The problem with STATE (as you of course know), is that it can be used to write words that execute differently depending on its value. When foo is STATE dependent, this ultimately can lead to : ape foo ; not being the same as : ape [ ' foo ] literal EXECUTE ;. I was wondering if the potential for this class of problems might be even higher with the prelude concept.

Do you really set and reset the search order at run-time for each word? That would be quite an overhead.

marcel hendrix 2008/08/20 22:02

Do you really set and reset the search order at run-time for each word? …

No, it's only done at interpret time by the outer/text interpreter and does not add a run-time overhead. This might become more obvious when looking at the specification of the Forth text interpreter in DPANS94.

DPANS94, paragraph 3.4 defines the Forth text interpreter of a standard system as follows:

  Text interpretation (...) shall repeat the following steps until either the
  parse area is empty or an ambiguous condition exists:

  a) Skip leading spaces and parse a name (see 3,4,1);

  b) Search the directory name space (see 3.4.2). If a definition name matching 
     the string is found:
 
     1. if interpreting, perform the interpretation semantics of the definition
        (see 3.4.3.2), and continue at a);
     2. if compiling, perform the compilation semantics of the definition (see 
        3.4.3.3), and continue at a);  

  c) If a definition name matching the string is not found, attempt to convert 
     the string to a number ...

To support preludes, the subsection b) of the text interpreter definition is changed to:

  b) Search the directory name space (see 3.4.2). If a definition name matching 
     the string is found:
 
     1. if the definition has a prelude, perform the execution semantics of the
        prelude definition;
     2. if interpreting, perform the interpretation semantics of the definition
        (see 3.4.3.2), and continue at a);
     3. if compiling, perform the compilation semantics of the definition (see 
        3.4.3.3), and continue at a);  

So, when a prelude is assigned to a word/definition, the word/definition gets an extra semantics, that could be called prelude semantics.
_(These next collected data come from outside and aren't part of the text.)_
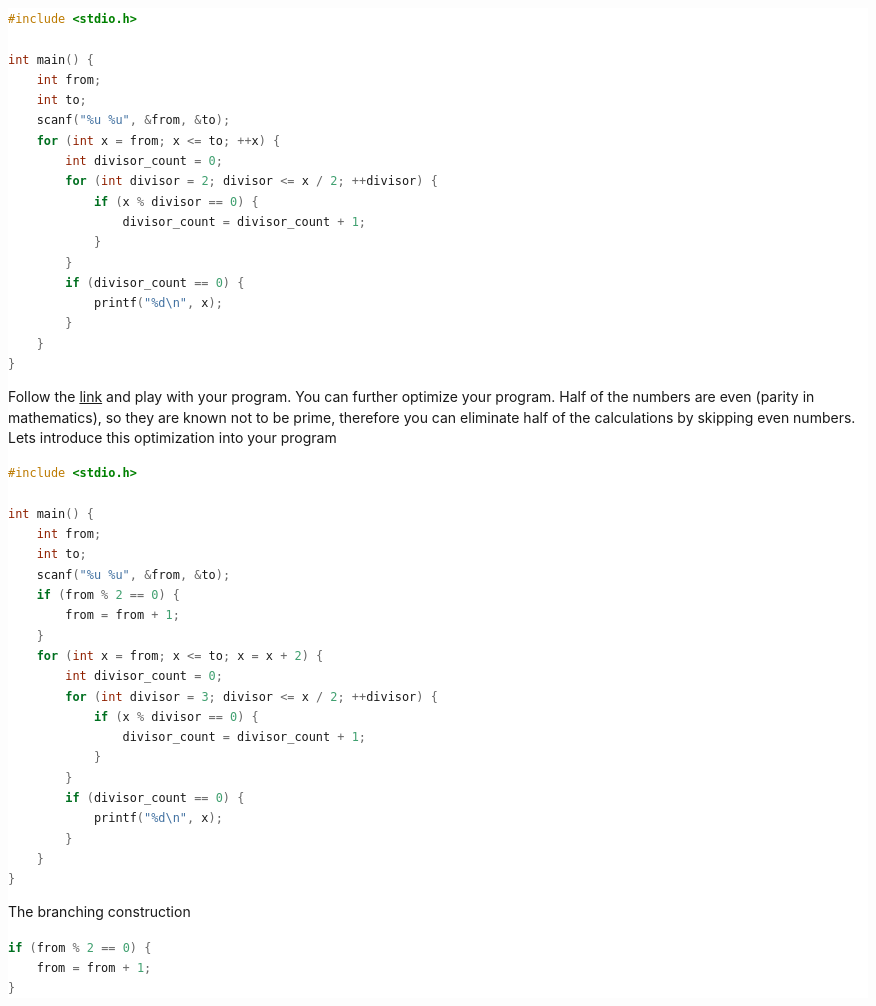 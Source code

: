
 ```c
#include <stdio.h>

int main() {
    int from;
    int to;
    scanf("%u %u", &from, &to);
    for (int x = from; x <= to; ++x) {
        int divisor_count = 0;
        for (int divisor = 2; divisor <= x / 2; ++divisor) {
            if (x % divisor == 0) {
                divisor_count = divisor_count + 1;
            }
        }
        if (divisor_count == 0) {
            printf("%d\n", x);
        }
    }
}
```

Follow the [link](https://godbolt.org/z/MxqdaMo6r) and play with your program. You can further optimize your program. Half of the numbers are even (parity in mathematics), so they are known not to be prime, therefore you can eliminate half of the calculations by skipping even numbers. Lets introduce this optimization into your program

```c
#include <stdio.h>

int main() {
    int from;
    int to;
    scanf("%u %u", &from, &to);
    if (from % 2 == 0) {
        from = from + 1;
    }
    for (int x = from; x <= to; x = x + 2) {
        int divisor_count = 0;
        for (int divisor = 3; divisor <= x / 2; ++divisor) {
            if (x % divisor == 0) {
                divisor_count = divisor_count + 1;
            }
        }
        if (divisor_count == 0) {
            printf("%d\n", x);
        }
    }
}
```

The branching construction

```c
if (from % 2 == 0) {
    from = from + 1;
}
```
It's the execution semantics of the preludes definition.

The problem with STATE …

Assigning a prelude to a word/definition foo will not make it STATE-smart but it will however have the effect, that : ape1 foo ; will not have the same effect as : ape2 [ ' foo ] literal execute ; at compile-time, because when ape1 is compiled, the prelude is executed before the compile time semantics of foo is executed. When ape2 is compiled, the prelude of foo is not executed.

Until now it's my experience, that this is a minor problem, when using context switching preludes.

Thank you for the reference to the paper. However …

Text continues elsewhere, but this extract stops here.